Jodoh Yang Tertunda
Adelia mengembuskan napasnya lega setelah kakinya berhasil menginjak Bandara internasional. Setelah enam tahun lamanya ia kuliah dan bekerja di New York , kini wanita cantik itu kembali ke tanah air.
Adel celingak-celinguk melihat sekitar, tak ada yang datang menjemputnya. Ia lalu tersenyum tipis, terang saja tidak ada yang menjemput, pasalnya wanita yang kini berusia dua puluh lima tahun itu kini berada di Bandara Internasional yang ada di pulau B, bukan Jakarta.
Drttt drrttt drrttt
Setelah Adel menonaktifkan mode pesawat ponselnya. Serentetan pesan dari sang kakak memenuhi ponselnya. Adel hanya tersenyum membacanya. Saat ia hendak membalas pesan sang kakak, justru Syafira meneleponnya.

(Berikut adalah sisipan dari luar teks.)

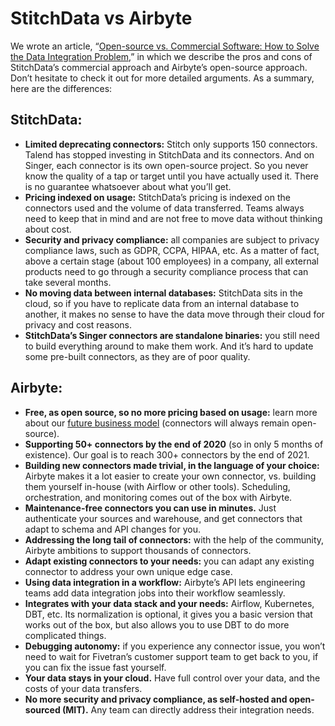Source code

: # StitchData vs Airbyte

We wrote an article, “[Open-source vs. Commercial Software: How to Solve the Data Integration Problem](https://airbyte.io/articles/data-engineering-thoughts/open-source-vs-commercial-software-how-to-better-solve-data-integration/),” in which we describe the pros and cons of StitchData’s commercial approach and Airbyte’s open-source approach. Don’t hesitate to check it out for more detailed arguments. As a summary, here are the differences:

## StitchData:

* **Limited deprecating connectors:** Stitch only supports 150 connectors. Talend has stopped investing in StitchData and its connectors. And on Singer, each connector is its own open-source project. So you never know the quality of a tap or target until you have actually used it. There is no guarantee whatsoever about what you’ll get.
* **Pricing indexed on usage:** StitchData’s pricing is indexed on the connectors used and the volume of data transferred. Teams always need to keep that in mind and are not free to move data without thinking about cost. 
* **Security and privacy compliance:** all companies are subject to privacy compliance laws, such as GDPR, CCPA, HIPAA, etc. As a matter of fact, above a certain stage \(about 100 employees\) in a company, all external products need to go through a security compliance process that can take several months. 
* **No moving data between internal databases:** StitchData sits in the cloud, so if you have to replicate data from an internal database to another, it makes no sense to have the data move through their cloud for privacy and cost reasons. 
* **StitchData’s Singer connectors are standalone binaries:** you still need to build everything around to make them work. And it’s hard to update some pre-built connectors, as they are of poor quality. 

## Airbyte:

* **Free, as open source, so no more pricing based on usage:** learn more about our [future business model](../../company-handbook/business-model.md) \(connectors will always remain open-source\). 
* **Supporting 50+ connectors by the end of 2020** \(so in only 5 months of existence\). Our goal is to reach 300+ connectors by the end of 2021.
* **Building new connectors made trivial, in the language of your choice:** Airbyte makes it a lot easier to create your own connector, vs. building them yourself in-house \(with Airflow or other tools\). Scheduling, orchestration, and monitoring comes out of the box with Airbyte.
* **Maintenance-free connectors you can use in minutes.** Just authenticate your sources and warehouse, and get connectors that adapt to schema and API changes for you.
* **Addressing the long tail of connectors:** with the help of the community, Airbyte ambitions to support thousands of connectors. 
* **Adapt existing connectors to your needs:** you can adapt any existing connector to address your own unique edge case.
* **Using data integration in a workflow:** Airbyte’s API lets engineering teams add data integration jobs into their workflow seamlessly.
* **Integrates with your data stack and your needs:** Airflow, Kubernetes, DBT, etc. Its normalization is optional, it gives you a basic version that works out of the box, but also allows you to use DBT to do more complicated things.
* **Debugging autonomy:** if you experience any connector issue, you won’t need to wait for Fivetran’s customer support team to get back to you, if you can fix the issue fast yourself. 
* **Your data stays in your cloud.** Have full control over your data, and the costs of your data transfers.
* **No more security and privacy compliance, as self-hosted and open-sourced \(MIT\).** Any team can directly address their integration needs.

"Assalamualaikum, dek. Kamu udah sampai Bandara apa belum? Kakak lagi di jalan buat jemput kamu," ucap Syafira dari seberang telepon.
"Emmm, itu kak..." Adel menggaruk tengkuknya yang tidak gatal sambil meringis.
"Itu apa? Pesawatnya delay? Atau kenapa? Kamu jadi pulang kan, dek?"
"Jadi kok kak, ini baru saja turun dari pesawat malahan," Jawab Adel.
"Oh syukurlah, kakak kira kamu nggak jadi pulang lagi. Ya udah, tunggu sebentar kakak sama mas Bara sebentar lagi sampai," ucap Syafira yang sudah senang karena sebentar lagi akan bertemu dengan adik kesayangannya.
Mendengarnya, Adel justru hanya bisa tersenyum getir," Emmm. Kakak putar balik aja, nggak usah ke Bandara," ucap Adel.
" Loh kenapa? Tinggal beberapa menit lagi sampai kok, sabar tunggu kakak," balas Syafira.
"Masalahnya aku nggak pulang ke rumah, kak," ucap Adel setengah bergumam.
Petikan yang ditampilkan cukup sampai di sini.